* Work instruction *
From the records below, transcribe exactly the lines that begin at the line with "Ready to go." and end at the line with "happy Coding !", both included.

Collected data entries
::::::

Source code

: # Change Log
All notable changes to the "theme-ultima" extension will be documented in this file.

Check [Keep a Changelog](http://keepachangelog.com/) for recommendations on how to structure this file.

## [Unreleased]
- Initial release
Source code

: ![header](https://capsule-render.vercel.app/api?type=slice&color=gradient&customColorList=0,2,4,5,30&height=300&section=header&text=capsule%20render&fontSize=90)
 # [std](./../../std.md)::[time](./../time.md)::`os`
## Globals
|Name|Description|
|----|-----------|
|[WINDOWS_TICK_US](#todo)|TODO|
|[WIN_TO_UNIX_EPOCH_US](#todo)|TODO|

::::::

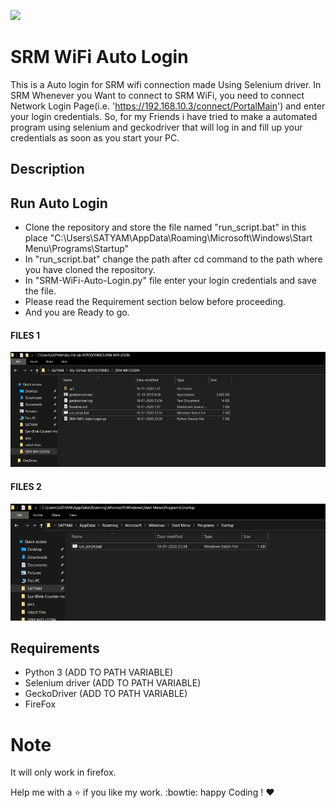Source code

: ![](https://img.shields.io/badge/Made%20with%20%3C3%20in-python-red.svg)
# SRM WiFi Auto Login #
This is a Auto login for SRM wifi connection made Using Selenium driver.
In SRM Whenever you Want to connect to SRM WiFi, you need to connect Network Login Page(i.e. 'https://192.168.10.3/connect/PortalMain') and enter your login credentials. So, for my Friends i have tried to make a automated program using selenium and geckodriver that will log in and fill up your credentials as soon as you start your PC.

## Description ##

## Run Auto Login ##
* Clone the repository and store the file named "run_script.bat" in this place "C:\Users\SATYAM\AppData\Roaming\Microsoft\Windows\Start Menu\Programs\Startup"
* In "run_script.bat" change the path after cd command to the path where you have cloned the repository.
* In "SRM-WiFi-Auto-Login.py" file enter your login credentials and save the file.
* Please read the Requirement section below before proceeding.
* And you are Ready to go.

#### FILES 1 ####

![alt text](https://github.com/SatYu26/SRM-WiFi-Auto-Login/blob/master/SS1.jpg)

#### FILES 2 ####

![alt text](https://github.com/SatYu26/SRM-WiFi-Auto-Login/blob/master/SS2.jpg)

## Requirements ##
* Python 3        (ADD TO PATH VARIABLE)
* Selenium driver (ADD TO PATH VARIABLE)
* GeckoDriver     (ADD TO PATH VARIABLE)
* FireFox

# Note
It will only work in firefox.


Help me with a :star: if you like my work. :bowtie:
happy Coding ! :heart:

::::::

* Task response *
* And you are Ready to go.

#### FILES 1 ####

![alt text](https://github.com/SatYu26/SRM-WiFi-Auto-Login/blob/master/SS1.jpg)

#### FILES 2 ####

![alt text](https://github.com/SatYu26/SRM-WiFi-Auto-Login/blob/master/SS2.jpg)

## Requirements ##
* Python 3        (ADD TO PATH VARIABLE)
* Selenium driver (ADD TO PATH VARIABLE)
* GeckoDriver     (ADD TO PATH VARIABLE)
* FireFox

# Note
It will only work in firefox.


Help me with a :star: if you like my work. :bowtie:
happy Coding ! :heart:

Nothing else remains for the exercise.